*** Opening Information ***

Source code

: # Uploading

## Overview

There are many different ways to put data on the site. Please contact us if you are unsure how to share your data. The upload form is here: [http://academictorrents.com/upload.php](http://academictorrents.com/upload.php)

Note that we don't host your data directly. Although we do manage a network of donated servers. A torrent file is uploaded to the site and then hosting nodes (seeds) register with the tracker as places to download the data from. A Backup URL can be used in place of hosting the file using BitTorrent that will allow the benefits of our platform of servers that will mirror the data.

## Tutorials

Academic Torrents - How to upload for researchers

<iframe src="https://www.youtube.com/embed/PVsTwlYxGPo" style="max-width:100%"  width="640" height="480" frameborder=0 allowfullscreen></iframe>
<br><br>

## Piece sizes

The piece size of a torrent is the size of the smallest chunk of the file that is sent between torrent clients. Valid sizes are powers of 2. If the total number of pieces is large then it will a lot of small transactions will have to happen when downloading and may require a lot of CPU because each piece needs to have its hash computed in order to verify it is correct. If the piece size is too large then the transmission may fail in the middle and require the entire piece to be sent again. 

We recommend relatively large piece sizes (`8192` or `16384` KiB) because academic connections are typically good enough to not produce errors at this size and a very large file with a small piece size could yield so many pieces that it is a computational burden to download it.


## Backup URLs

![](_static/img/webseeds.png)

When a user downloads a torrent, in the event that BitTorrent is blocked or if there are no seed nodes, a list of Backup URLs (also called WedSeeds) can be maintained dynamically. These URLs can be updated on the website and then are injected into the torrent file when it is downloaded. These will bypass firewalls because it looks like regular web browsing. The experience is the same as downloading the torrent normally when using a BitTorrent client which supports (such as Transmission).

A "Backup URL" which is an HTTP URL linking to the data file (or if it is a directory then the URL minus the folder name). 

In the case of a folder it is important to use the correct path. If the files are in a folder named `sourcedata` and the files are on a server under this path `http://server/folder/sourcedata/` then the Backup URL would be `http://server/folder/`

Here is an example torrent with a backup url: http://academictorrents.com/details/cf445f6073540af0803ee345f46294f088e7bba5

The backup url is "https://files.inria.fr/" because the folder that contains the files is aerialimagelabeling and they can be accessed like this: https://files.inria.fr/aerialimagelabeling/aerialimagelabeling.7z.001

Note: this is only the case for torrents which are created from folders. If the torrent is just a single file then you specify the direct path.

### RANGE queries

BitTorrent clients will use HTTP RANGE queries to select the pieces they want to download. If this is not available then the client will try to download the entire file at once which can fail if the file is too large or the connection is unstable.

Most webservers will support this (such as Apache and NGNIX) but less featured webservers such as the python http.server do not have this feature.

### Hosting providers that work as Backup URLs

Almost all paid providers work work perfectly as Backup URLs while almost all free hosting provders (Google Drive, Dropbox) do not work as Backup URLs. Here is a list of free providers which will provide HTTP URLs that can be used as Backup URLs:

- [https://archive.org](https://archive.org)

*** Closing Information ***
*** Opening Information ***

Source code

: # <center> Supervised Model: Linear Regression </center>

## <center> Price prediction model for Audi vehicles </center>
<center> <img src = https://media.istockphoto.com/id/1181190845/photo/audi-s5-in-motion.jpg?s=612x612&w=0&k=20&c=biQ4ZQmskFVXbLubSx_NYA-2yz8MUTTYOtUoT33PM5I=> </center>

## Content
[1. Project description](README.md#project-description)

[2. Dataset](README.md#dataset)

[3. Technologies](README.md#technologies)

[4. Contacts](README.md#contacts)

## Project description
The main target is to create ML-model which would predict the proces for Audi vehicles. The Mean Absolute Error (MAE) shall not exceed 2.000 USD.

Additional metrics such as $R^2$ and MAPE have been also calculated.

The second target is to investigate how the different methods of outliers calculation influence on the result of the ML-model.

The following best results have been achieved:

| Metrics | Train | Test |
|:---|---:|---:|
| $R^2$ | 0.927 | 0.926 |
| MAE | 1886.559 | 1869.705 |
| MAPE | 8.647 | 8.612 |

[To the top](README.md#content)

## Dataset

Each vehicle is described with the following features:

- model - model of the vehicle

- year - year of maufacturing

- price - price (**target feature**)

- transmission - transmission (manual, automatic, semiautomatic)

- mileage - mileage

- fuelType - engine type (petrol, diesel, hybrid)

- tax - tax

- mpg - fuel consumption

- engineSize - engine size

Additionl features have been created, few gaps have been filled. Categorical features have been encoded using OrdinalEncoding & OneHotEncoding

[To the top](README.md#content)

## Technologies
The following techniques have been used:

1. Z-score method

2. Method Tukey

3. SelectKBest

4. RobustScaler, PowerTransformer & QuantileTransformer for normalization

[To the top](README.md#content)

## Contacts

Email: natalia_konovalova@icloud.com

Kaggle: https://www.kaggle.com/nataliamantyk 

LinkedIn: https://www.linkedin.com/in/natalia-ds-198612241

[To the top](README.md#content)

*** Closing Information ***
*** Opening Information ***

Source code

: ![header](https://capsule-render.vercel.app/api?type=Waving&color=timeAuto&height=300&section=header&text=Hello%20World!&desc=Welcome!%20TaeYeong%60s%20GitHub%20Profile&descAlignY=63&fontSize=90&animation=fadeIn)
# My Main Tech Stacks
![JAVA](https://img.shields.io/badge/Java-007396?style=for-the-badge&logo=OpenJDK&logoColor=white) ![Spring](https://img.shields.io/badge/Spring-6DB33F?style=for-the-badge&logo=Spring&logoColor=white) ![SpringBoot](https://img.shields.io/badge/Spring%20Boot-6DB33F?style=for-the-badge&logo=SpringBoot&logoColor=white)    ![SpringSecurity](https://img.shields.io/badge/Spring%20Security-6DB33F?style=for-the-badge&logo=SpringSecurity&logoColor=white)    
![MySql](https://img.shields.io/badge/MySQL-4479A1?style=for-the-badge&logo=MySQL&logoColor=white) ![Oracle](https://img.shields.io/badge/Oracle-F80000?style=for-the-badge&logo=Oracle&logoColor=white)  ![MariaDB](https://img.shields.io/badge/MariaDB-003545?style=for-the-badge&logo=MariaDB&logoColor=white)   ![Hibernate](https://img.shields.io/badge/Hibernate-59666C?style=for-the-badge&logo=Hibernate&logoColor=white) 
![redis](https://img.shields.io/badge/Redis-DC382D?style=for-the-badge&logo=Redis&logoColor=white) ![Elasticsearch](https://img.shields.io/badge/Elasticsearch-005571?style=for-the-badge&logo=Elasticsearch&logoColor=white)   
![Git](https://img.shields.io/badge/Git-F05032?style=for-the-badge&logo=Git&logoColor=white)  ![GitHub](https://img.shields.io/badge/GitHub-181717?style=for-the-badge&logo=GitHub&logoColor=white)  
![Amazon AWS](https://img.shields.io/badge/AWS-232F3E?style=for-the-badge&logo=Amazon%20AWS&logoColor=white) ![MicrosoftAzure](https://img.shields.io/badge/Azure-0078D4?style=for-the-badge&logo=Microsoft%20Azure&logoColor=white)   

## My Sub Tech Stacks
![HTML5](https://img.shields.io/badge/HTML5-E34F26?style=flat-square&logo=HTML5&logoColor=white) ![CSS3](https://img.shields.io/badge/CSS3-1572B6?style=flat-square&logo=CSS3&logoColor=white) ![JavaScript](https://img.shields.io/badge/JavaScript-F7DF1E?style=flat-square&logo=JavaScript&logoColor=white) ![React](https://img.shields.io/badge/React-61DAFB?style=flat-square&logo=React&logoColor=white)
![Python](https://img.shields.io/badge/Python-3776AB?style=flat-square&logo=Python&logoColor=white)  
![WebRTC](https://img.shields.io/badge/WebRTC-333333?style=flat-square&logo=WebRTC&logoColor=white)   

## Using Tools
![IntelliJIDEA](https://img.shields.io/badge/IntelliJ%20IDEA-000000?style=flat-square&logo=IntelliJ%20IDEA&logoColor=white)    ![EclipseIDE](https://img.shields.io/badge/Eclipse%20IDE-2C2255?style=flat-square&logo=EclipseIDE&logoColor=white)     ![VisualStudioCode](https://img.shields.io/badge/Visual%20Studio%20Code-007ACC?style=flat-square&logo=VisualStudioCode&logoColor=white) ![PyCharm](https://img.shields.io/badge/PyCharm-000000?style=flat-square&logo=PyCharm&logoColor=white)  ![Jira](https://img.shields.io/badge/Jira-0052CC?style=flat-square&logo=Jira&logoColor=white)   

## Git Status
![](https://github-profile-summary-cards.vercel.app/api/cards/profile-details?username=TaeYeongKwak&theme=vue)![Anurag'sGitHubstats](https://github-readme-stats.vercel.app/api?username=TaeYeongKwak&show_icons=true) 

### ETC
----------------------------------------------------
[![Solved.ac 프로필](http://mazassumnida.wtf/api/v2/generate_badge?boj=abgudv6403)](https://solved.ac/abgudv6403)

*** Closing Information ***

- Exercise prompt
From the records above, repeat exactly the lines from the one with "- year - year of maufacturing" through the one with "Additionl features have", both included.

- Result for this task
- year - year of maufacturing

- price - price (**target feature**)

- transmission - transmission (manual, automatic, semiautomatic)

- mileage - mileage

- fuelType - engine type (petrol, diesel, hybrid)

- tax - tax

- mpg - fuel consumption

- engineSize - engine size

Additionl features have been created, few gaps have been filled. Categorical features have been encoded using OrdinalEncoding & OneHotEncoding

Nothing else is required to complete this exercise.